From 2f93e029c772f15a26f4b953cbdcc1c39f41ee6a Mon Sep 17 00:00:00 2001
From: Barabazs <31799121+Barabazs@users.noreply.github.com>
Date: Mon, 13 Jan 2025 09:27:33 +0100
Subject: [PATCH 4/4] feat: add SegmentData type for temporary processing
 during alignment

---
 whisperx/alignment.py | 11 +++++++++--
 whisperx/types.py     | 13 ++++++++++++-
 2 files changed, 21 insertions(+), 3 deletions(-)

diff --git a/whisperx/alignment.py b/whisperx/alignment.py
index e5d92cb..c4750ca 100644
--- a/whisperx/alignment.py
+++ b/whisperx/alignment.py
@@ -2,6 +2,7 @@
 Forced Alignment with Whisper
 C. Max Bain
 """
+
 from dataclasses import dataclass
 from typing import Iterable, Optional, Union, List
 
@@ -13,7 +14,13 @@ from transformers import Wav2Vec2ForCTC, Wav2Vec2Processor
 
 from .audio import SAMPLE_RATE, load_audio
 from .utils import interpolate_nans
-from .types import AlignedTranscriptionResult, SingleSegment, SingleAlignedSegment, SingleWordSegment
+from .types import (
+    AlignedTranscriptionResult,
+    SingleSegment,
+    SingleAlignedSegment,
+    SingleWordSegment,
+    SegmentData,
+)
 from nltk.tokenize.punkt import PunktSentenceTokenizer, PunktParameters
 
 PUNKT_ABBREVIATIONS = ['dr', 'vs', 'mr', 'mrs', 'prof']

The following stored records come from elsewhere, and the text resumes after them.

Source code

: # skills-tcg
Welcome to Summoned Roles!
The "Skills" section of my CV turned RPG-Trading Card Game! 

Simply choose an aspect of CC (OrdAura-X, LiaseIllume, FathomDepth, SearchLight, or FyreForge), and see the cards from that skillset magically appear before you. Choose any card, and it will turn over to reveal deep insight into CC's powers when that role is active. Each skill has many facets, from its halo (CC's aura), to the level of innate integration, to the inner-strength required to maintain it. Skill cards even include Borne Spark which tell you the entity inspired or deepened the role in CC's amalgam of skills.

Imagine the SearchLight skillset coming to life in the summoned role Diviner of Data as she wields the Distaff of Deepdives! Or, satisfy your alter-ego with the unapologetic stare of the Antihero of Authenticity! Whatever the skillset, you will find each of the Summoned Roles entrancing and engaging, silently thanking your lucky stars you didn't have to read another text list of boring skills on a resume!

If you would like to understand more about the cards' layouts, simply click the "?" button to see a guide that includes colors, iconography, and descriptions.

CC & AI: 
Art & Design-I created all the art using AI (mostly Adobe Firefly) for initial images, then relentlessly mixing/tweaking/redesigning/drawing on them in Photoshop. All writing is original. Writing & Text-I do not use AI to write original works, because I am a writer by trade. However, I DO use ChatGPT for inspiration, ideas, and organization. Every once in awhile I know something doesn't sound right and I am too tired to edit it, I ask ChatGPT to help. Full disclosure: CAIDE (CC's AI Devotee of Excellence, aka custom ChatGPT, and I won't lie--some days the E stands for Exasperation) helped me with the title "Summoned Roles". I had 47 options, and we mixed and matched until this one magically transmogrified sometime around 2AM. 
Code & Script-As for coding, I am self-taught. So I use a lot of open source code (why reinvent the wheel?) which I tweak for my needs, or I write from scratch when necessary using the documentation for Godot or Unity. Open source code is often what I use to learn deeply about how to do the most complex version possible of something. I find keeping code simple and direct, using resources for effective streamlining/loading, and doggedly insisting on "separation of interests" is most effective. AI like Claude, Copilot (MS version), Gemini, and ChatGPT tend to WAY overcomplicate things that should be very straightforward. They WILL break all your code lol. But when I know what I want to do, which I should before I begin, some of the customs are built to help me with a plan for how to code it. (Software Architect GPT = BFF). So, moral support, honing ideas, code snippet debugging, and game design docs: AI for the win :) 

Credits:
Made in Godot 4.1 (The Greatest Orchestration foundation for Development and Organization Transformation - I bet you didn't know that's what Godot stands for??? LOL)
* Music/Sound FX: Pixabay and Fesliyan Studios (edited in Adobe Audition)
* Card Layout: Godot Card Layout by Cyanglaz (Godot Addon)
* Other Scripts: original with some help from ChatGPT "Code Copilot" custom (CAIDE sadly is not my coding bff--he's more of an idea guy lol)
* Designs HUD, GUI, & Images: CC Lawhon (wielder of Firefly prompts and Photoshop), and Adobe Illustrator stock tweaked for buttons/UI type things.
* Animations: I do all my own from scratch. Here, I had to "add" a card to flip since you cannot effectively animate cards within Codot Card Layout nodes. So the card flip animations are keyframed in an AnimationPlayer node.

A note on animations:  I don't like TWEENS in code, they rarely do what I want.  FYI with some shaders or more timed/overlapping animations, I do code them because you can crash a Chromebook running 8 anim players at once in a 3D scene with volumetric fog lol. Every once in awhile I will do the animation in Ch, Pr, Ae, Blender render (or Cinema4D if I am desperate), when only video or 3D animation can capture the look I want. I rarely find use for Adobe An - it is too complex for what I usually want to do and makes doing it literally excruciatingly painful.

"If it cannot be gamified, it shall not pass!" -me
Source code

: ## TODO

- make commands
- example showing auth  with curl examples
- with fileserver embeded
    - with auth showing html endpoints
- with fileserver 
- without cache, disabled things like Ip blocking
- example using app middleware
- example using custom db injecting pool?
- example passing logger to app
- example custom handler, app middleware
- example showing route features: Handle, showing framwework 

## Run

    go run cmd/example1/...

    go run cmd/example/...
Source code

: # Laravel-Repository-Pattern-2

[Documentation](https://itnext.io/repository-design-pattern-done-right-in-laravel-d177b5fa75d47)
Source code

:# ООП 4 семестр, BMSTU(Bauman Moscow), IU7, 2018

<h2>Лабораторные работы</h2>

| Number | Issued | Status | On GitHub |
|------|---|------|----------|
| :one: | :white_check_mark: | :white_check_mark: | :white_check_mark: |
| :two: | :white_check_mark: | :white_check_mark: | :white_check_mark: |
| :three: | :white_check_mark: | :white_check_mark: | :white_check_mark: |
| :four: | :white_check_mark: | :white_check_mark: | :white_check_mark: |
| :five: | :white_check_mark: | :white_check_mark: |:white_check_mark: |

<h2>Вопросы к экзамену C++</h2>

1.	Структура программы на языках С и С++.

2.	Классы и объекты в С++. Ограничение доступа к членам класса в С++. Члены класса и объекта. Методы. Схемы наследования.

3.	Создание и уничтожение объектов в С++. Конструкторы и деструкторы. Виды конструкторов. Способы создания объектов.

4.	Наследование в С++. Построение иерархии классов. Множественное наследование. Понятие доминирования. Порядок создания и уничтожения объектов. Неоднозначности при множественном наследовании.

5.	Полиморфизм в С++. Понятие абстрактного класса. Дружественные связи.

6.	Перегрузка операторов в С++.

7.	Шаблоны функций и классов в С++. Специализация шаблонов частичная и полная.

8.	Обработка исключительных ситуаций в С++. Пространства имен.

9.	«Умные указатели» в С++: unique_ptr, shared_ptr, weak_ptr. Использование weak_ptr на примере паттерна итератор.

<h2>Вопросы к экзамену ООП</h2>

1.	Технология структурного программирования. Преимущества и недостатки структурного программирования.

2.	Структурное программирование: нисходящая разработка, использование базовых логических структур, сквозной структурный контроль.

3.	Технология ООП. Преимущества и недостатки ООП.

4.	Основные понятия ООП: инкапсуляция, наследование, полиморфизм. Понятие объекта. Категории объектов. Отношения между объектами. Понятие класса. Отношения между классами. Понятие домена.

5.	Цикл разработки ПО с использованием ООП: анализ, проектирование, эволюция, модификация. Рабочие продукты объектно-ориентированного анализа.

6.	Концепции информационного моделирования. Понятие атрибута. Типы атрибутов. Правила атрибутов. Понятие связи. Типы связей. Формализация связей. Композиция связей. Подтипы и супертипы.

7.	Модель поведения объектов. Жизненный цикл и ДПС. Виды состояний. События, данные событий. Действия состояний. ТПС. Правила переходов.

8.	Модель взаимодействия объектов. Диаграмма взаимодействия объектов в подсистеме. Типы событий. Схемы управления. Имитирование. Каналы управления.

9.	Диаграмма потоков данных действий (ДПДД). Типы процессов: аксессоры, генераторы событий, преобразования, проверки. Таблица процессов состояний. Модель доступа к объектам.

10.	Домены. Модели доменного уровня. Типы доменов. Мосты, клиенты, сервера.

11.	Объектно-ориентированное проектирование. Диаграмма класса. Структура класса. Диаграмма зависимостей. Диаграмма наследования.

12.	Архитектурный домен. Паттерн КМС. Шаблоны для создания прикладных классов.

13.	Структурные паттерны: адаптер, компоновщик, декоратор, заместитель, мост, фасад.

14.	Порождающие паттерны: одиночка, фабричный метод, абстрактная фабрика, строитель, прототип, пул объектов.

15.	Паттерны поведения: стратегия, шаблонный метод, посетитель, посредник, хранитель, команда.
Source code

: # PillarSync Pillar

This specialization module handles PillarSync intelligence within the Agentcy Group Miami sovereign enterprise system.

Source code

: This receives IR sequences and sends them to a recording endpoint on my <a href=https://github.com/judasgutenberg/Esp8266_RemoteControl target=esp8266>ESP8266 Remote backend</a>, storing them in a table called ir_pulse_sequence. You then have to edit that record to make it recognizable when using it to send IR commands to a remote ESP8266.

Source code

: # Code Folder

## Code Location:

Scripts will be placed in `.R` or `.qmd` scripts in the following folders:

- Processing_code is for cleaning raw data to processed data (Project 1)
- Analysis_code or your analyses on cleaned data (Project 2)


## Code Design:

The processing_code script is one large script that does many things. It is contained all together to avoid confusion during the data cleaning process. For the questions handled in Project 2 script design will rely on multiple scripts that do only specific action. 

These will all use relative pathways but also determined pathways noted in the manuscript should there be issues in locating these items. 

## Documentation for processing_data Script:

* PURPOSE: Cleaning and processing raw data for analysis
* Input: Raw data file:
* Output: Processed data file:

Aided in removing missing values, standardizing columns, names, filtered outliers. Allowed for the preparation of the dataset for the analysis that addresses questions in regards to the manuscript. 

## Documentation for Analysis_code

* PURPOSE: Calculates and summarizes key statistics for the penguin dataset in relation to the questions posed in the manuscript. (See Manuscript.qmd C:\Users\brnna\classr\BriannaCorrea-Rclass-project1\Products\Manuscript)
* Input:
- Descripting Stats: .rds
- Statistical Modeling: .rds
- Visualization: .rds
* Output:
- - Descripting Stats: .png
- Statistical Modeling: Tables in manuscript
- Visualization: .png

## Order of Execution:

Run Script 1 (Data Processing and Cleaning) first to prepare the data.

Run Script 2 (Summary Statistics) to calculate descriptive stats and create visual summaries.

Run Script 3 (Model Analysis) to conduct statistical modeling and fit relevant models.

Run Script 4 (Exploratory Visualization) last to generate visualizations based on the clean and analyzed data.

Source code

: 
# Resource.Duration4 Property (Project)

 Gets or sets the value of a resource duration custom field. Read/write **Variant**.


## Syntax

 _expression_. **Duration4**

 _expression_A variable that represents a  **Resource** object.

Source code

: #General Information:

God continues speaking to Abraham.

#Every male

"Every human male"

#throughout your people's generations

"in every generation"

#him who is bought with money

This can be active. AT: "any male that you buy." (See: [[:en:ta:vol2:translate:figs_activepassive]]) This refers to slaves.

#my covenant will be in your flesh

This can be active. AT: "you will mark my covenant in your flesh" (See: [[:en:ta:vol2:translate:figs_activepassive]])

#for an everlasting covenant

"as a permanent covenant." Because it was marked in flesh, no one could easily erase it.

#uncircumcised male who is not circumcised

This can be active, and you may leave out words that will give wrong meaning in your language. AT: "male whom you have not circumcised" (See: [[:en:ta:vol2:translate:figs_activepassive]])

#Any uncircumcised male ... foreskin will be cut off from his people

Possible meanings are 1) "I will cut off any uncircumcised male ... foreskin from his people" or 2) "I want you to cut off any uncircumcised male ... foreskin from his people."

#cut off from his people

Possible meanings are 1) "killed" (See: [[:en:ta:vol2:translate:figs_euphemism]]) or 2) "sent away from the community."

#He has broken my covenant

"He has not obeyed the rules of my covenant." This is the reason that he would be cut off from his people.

@@ -131,7 +138,7 @@ def align(
     # 1. Preprocess to keep only characters in dictionary
     total_segments = len(transcript)
     # Store temporary processing values
-    segment_data = {}
+    segment_data: dict[int, SegmentData] = {}
     for sdx, segment in enumerate(transcript):
         # strip spaces at beginning / end, but keep track of the amount.
         if print_progress:
diff --git a/whisperx/types.py b/whisperx/types.py
index 68f2d78..70b10a7 100644
--- a/whisperx/types.py
+++ b/whisperx/types.py
@@ -1,4 +1,4 @@
-from typing import TypedDict, Optional, List
+from typing import TypedDict, Optional, List, Tuple
 
 
 class SingleWordSegment(TypedDict):
@@ -30,6 +30,17 @@ class SingleSegment(TypedDict):
     text: str
 
 
+class SegmentData(TypedDict):
+    """
+    Temporary processing data used during alignment.
+    Contains cleaned and preprocessed data for each segment.
+    """
+    clean_char: List[str]  # Cleaned characters that exist in model dictionary
+    clean_cdx: List[int]   # Original indices of cleaned characters
+    clean_wdx: List[int]   # Indices of words containing valid characters
+    sentence_spans: List[Tuple[int, int]]  # Start and end indices of sentences
+
+
 class SingleAlignedSegment(TypedDict):
     """
     A single segment (up to multiple sentences) of a speech with word alignment.